A new algorithm can identify your sexuality by photo analysis
Share This Article:
A recent breakthrough in Artificial Intelligence (AI) suggests how collections of algorithms have the capacity to analyse photographs, which in turn can decipher the sexuality of either sex. The research paper is entitled The Journal of Personality and Social Psychology and is developed by researchers at Stanford University. It has proved that when the algorithm is faced with both a heterosexual and a homosexual person, the mechanism can correctly distinguish the sexuality of the person at 83% of the time for women and a significant 91% of the time for men. It's not the first time AI has been used to analyse images and draw autonomous conclusions. However, despite the algorithm is not entirely accurate on each occasion, the study proved that human judges' conclusions were not ‘much more accurate than random guesses’. With a sample of 35,000 portrait images of both sexes, creators Yilun Wang and Michal Kosinski also applied this research to Facebook and a similar sample of profile pictures. The findings identified were found to be similar to the results of the prior research.

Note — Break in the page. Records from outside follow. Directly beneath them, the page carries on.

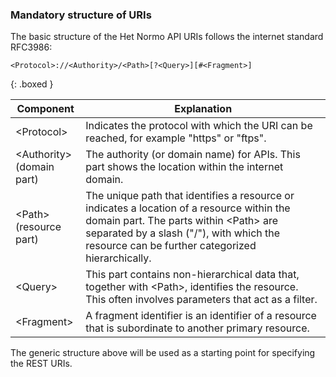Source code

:### Mandatory structure of URIs
The basic structure of the Het Normo API URIs follows the internet standard RFC3986:

```
<Protocol>://<Authority>/<Path>[?<Query>][#<Fragment>]
```
{: .boxed }


| Component | Explanation |
| --------- | ----------- |
| \<Protocol\>               | Indicates the protocol with which the URI can be reached, for example "https" or "ftps".|
| \<Authority\><br/>(domain part)| The authority (or domain name) for APIs. This part shows the location within the internet domain.|
| \<Path\><br/>(resource part)   | The unique path that identifies a resource or indicates a location of a resource within the domain part. The parts within \<Path\> are separated by a slash ("/"), with which the resource can be further categorized hierarchically. |
| \<Query\>                  | This part contains non-hierarchical data that, together with \<Path\>, identifies the resource. This often involves parameters that act as a filter.|
| \<Fragment\>               | A fragment identifier is an identifier of a resource that is subordinate to another primary resource.|

The generic structure above will be used as a starting point for specifying the REST URIs.
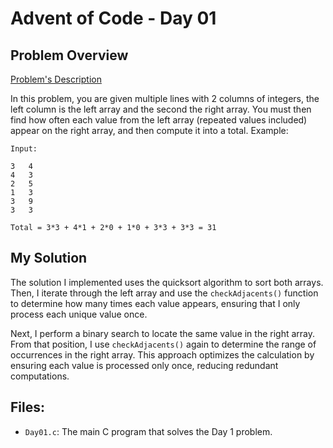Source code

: # Advent of Code - Day 01

## Problem Overview
[Problem's Description](https://adventofcode.com/2024/day/1)

In this problem, you are given multiple lines with 2 columns of integers, the left column is the left array and the second the right array. You must then find how often each value from the left array (repeated values included) appear on the right array, and then compute it into a total.
Example:
```
Input:

3   4
4   3
2   5
1   3
3   9
3   3

Total = 3*3 + 4*1 + 2*0 + 1*0 + 3*3 + 3*3 = 31
```

## My Solution

The solution I implemented uses the quicksort algorithm to sort both arrays. Then, I iterate through the left array and use the `checkAdjacents()` function to determine how many times each value appears, ensuring that I only process each unique value once.

Next, I perform a binary search to locate the same value in the right array. From that position, I use `checkAdjacents()` again to determine the range of occurrences in the right array. This approach optimizes the calculation by ensuring each value is processed only once, reducing redundant computations.

## Files:
- `Day01.c`: The main C program that solves the Day 1 problem.
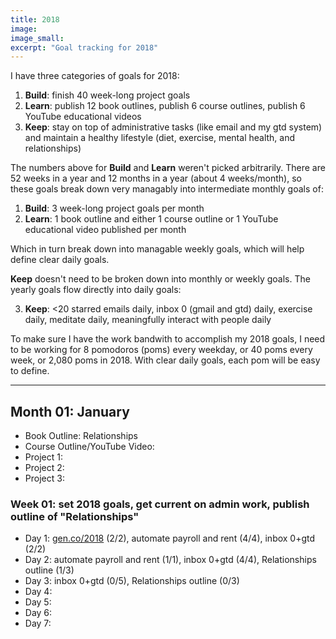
 ```yaml
---
title: 2018
image:
image_small:
excerpt: "Goal tracking for 2018"
---
```


I have three categories of goals for 2018:

1. **Build**: finish 40 week-long project goals
2. **Learn**: publish 12 book outlines, publish 6 course outlines, publish 6 YouTube educational videos
3. **Keep**: stay on top of administrative tasks (like email and my gtd system) and maintain a healthy lifestyle (diet, exercise, mental health, and relationships)

The numbers above for **Build** and **Learn** weren't picked arbitrarily. There are 52 weeks in a year and 12 months in a year (about 4 weeks/month), so these goals break down very managably into intermediate monthly goals of:

1. **Build**: 3 week-long project goals per month
2. **Learn**: 1 book outline and either 1 course outline or 1 YouTube educational video published per month

Which in turn break down into managable weekly goals, which will help define clear daily goals.

**Keep** doesn't need to be broken down into monthly or weekly goals. The yearly goals flow directly into daily goals:

3. **Keep**: <20 starred emails daily, inbox 0 (gmail and gtd) daily, exercise daily, meditate daily, meaningfully interact with people daily

To make sure I have the work bandwith to accomplish my 2018 goals, I need to be working for 8 pomodoros (poms) every weekday, or 40 poms every week, or 2,080 poms in 2018. With clear daily goals, each pom will be easy to define.

---

## Month 01: January

* Book Outline: Relationships
* Course Outline/YouTube Video:
* Project 1:
* Project 2:
* Project 3:

### Week 01: set 2018 goals, get current on admin work, publish outline of "Relationships"

* Day 1: [gen.co/2018](http://gen.co/2018) (2/2), automate payroll and rent (4/4), inbox 0+gtd (2/2)
* Day 2: automate payroll and rent (1/1), inbox 0+gtd (4/4), Relationships outline (1/3)
* Day 3: inbox 0+gtd (0/5), Relationships outline (0/3)
* Day 4:
* Day 5:
* Day 6:
* Day 7:

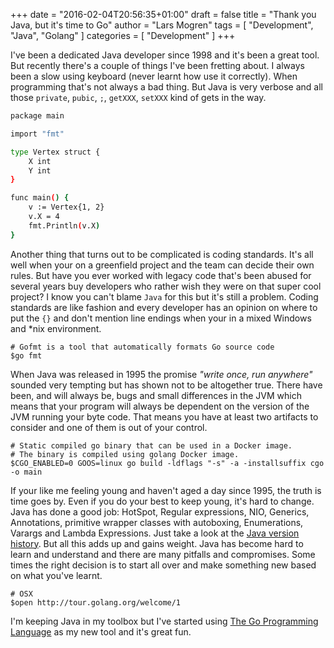 +++
date = "2016-02-04T20:56:35+01:00"
draft = false
title = "Thank you Java, but it's time to Go"
author = "Lars Mogren"
tags = [ "Development", "Java", "Golang" ]
categories = [ "Development" ]
+++

I've been a dedicated Java developer since 1998 and it's been a great tool.
But recently there's a couple of things I've been fretting about. I always been
a slow using keyboard (never learnt how use it correctly). When programming
that's not always a bad thing.
But Java is very verbose and all those `private`, `pubic`, `;`, `getXXX`,
`setXXX` kind of gets in the way.
<!--more-->
```bash
package main

import "fmt"

type Vertex struct {
	X int
	Y int
}

func main() {
	v := Vertex{1, 2}
	v.X = 4
	fmt.Println(v.X)
}
```

Another thing that turns out to be complicated is coding standards. It's all
well when your on a greenfield project and the team can decide their own rules.
But have you ever worked with legacy code that's been abused for several years
buy developers who rather wish they were on that super cool project? I know you
can't blame `Java` for this but it's still a problem. Coding standards are like
fashion and every developer has an opinion on where to put the `{}` and don't
mention line endings when your in a mixed Windows and \*nix environment.

```shell
# Gofmt is a tool that automatically formats Go source code
$go fmt
```
When Java was released in 1995 the promise _"write once, run anywhere"_ sounded
very tempting but has shown not to be altogether true. There have been, and
will always be, bugs and small differences in the JVM which means that your
program will always be dependent on the version of the JVM running your byte
code. That means you have at least two artifacts to consider and
one of them is out of your control.

```shell
# Static compiled go binary that can be used in a Docker image.
# The binary is compiled using golang Docker image.
$CGO_ENABLED=0 GOOS=linux go build -ldflags "-s" -a -installsuffix cgo -o main
```

If your like me feeling young and haven't aged a day since 1995, the truth is
time goes by. Even if you do your best to keep young, it's hard to change. Java
has done a good job: HotSpot, Regular expressions, NIO, Generics, Annotations,
primitive wrapper classes with autoboxing, Enumerations, Varargs and Lambda
Expressions. Just take a look at the
[Java version history](https://en.wikipedia.org/wiki/Java_version_history). But
all this adds up and gains weight. Java has become hard to learn and understand
and there are many pitfalls and compromises. Some times the right decision is
to start all over and make something new based on what you've learnt.

```shell
# OSX
$open http://tour.golang.org/welcome/1
```

I'm keeping Java in my toolbox but I've started using
[The Go Programming Language](https://golang.org/) as my new tool and
it's great fun.
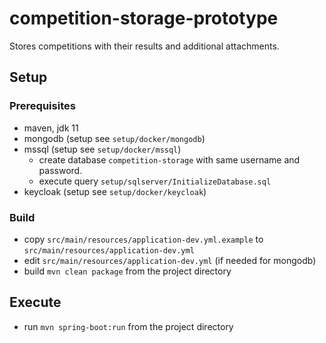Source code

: # competition-storage-prototype
Stores competitions with their results and additional attachments.

## Setup

### Prerequisites

- maven, jdk 11
- mongodb (setup see ```setup/docker/mongodb```)
- mssql (setup see ```setup/docker/mssql```)
  - create database ```competition-storage``` with same username and password. 
  - execute query ```setup/sqlserver/InitializeDatabase.sql```
- keycloak (setup see ```setup/docker/keycloak```)

### Build

- copy ```src/main/resources/application-dev.yml.example``` to ```src/main/resources/application-dev.yml```
- edit ```src/main/resources/application-dev.yml``` (if needed for mongodb)
- build ```mvn clean package``` from the project directory

## Execute

- run ```mvn spring-boot:run``` from the project directory
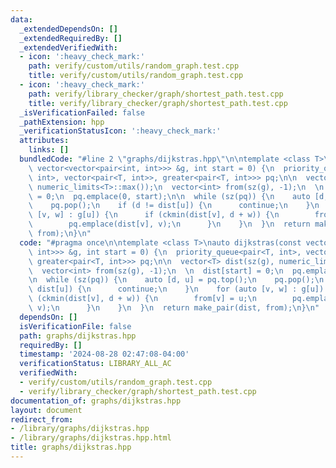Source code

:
 ```yaml
---
data:
  _extendedDependsOn: []
  _extendedRequiredBy: []
  _extendedVerifiedWith:
  - icon: ':heavy_check_mark:'
    path: verify/custom/utils/random_graph.test.cpp
    title: verify/custom/utils/random_graph.test.cpp
  - icon: ':heavy_check_mark:'
    path: verify/library_checker/graph/shortest_path.test.cpp
    title: verify/library_checker/graph/shortest_path.test.cpp
  _isVerificationFailed: false
  _pathExtension: hpp
  _verificationStatusIcon: ':heavy_check_mark:'
  attributes:
    links: []
  bundledCode: "#line 2 \"graphs/dijkstras.hpp\"\n\ntemplate <class T>\nauto dijkstras(const\
    \ vector<vector<pair<int, int>>> &g, int start = 0) {\n  priority_queue<pair<T,\
    \ int>, vector<pair<T, int>>, greater<pair<T, int>>> pq;\n\n  vector<T> dist(sz(g),\
    \ numeric_limits<T>::max());\n  vector<int> from(sz(g), -1);\n  \n  dist[start]\
    \ = 0;\n  pq.emplace(0, start);\n\n  while (sz(pq)) {\n    auto [d, u] = pq.top();\n\
    \    pq.pop();\n    if (d != dist[u]) {\n      continue;\n    }\n    for (auto\
    \ [v, w] : g[u]) {\n      if (ckmin(dist[v], d + w)) {\n        from[v] = u;\n\
    \        pq.emplace(dist[v], v);\n      }\n    }\n  }\n  return make_pair(dist,\
    \ from);\n}\n"
  code: "#pragma once\n\ntemplate <class T>\nauto dijkstras(const vector<vector<pair<int,\
    \ int>>> &g, int start = 0) {\n  priority_queue<pair<T, int>, vector<pair<T, int>>,\
    \ greater<pair<T, int>>> pq;\n\n  vector<T> dist(sz(g), numeric_limits<T>::max());\n\
    \  vector<int> from(sz(g), -1);\n  \n  dist[start] = 0;\n  pq.emplace(0, start);\n\
    \n  while (sz(pq)) {\n    auto [d, u] = pq.top();\n    pq.pop();\n    if (d !=\
    \ dist[u]) {\n      continue;\n    }\n    for (auto [v, w] : g[u]) {\n      if\
    \ (ckmin(dist[v], d + w)) {\n        from[v] = u;\n        pq.emplace(dist[v],\
    \ v);\n      }\n    }\n  }\n  return make_pair(dist, from);\n}\n"
  dependsOn: []
  isVerificationFile: false
  path: graphs/dijkstras.hpp
  requiredBy: []
  timestamp: '2024-08-28 02:47:08-04:00'
  verificationStatus: LIBRARY_ALL_AC
  verifiedWith:
  - verify/custom/utils/random_graph.test.cpp
  - verify/library_checker/graph/shortest_path.test.cpp
documentation_of: graphs/dijkstras.hpp
layout: document
redirect_from:
- /library/graphs/dijkstras.hpp
- /library/graphs/dijkstras.hpp.html
title: graphs/dijkstras.hpp
---
```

The outcome of the results was “comparable with the accuracy of spectroscope at detecting breast cancer (88%) or modern diagnostic tools for Parkinson's disease (90%)”. A major criticism has been found, however, in relation to the privacy of the algorithm, which has raised further social and moral concerns surrounding the study. In an interview with Motherboard (VICE), a cyber-security researcher stated that "even if we accept the paper's premise that someone can appear visually queer, then the paper still has major ethical issues around participant consent and the overall aim of the research”. In response to the issues of privacy on the usage of photos, the author wrote that they “used widely available off-the-shelf tools, publicly available data, and standard methods well known to computer vision practitioners”. They further commented that they “did not create a privacy-invading tool, but rather showed that basic and widely used methods pose serious privacy threats”.